- WHAT TO WORK ON
Each line of the records below that contains "points" needs to be copied.

# # # #

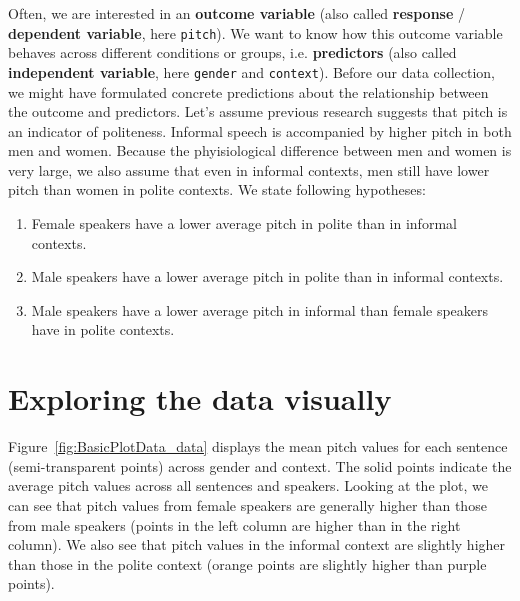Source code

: \documentclass[nobib]{tufte-handout}
\begin{document}
Often, we are interested in an \textbf{outcome variable} (also called \textbf{response} / \textbf{dependent variable}, here \texttt{pitch}). We want to know how this outcome variable behaves
across different conditions or groups, i.e. \textbf{predictors} (also called \textbf{independent variable}, here \texttt{gender} and \texttt{context}). Before our data collection,
we might have formulated concrete predictions about the relationship between the outcome and predictors. Let's assume previous research suggests that pitch is an indicator of politeness. Informal speech is accompanied by higher pitch in both men and women. Because the phyisiological difference between men and women is very large, we also assume that even in informal contexts, men still have lower pitch than women in polite contexts. We state following hypotheses:

\begin{enumerate}[{H}1:]
\item Female speakers have a lower average pitch in polite than in informal contexts.
\item Male speakers have a lower average pitch in polite than in informal contexts.
\item Male speakers have a lower average pitch in informal than female speakers have in polite contexts.
\end{enumerate}

\section{Exploring the data visually}

Figure~\ref{fig:BasicPlotData_data} displays the mean pitch values for each
sentence (semi-transparent points) across gender and context.
%
%
The solid points indicate the average pitch values across all sentences and speakers.
Looking at the plot, we can see that pitch values from female speakers are generally higher
than those from male speakers (points in the left column are higher than in the right column).
We also see that pitch values in the informal context are slightly higher than those in the polite context (orange points are
slightly higher than purple points).
\end{document}
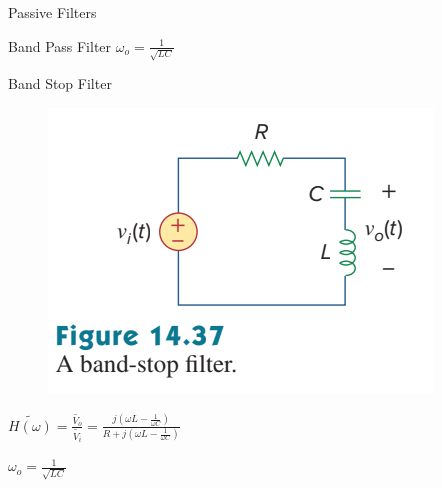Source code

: \documentclass[11pt]{article}
\begin{document}
\begin{section}{Passive Filters}
\begin{subsection}{Band Pass Filter}
$\omega_o = \frac{1}{\sqrt{LC}}$

\end{subsection}

\begin{subsection}{Band Stop Filter}

\begin{figure}
\includegraphics[bb=0 0 30 30]{BSF_RLC.png}
\end{figure}

$\tilde{H(\omega)} = \frac{\tilde{V_o}}{\tilde{V_i}} = \frac{ j(\omega L - \frac{1}{\omega C}) }{R+ j (\omega L - \frac{1}{\omega C})} $

$\omega_o = \frac{1}{\sqrt{LC}}$

\end{subsection}



\end{section}
 
\end{document}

# # # #

- ANSWER TO THIS EXERCISE
sentence (semi-transparent points) across gender and context.
The solid points indicate the average pitch values across all sentences and speakers.
than those from male speakers (points in the left column are higher than in the right column).
We also see that pitch values in the informal context are slightly higher than those in the polite context (orange points are
slightly higher than purple points).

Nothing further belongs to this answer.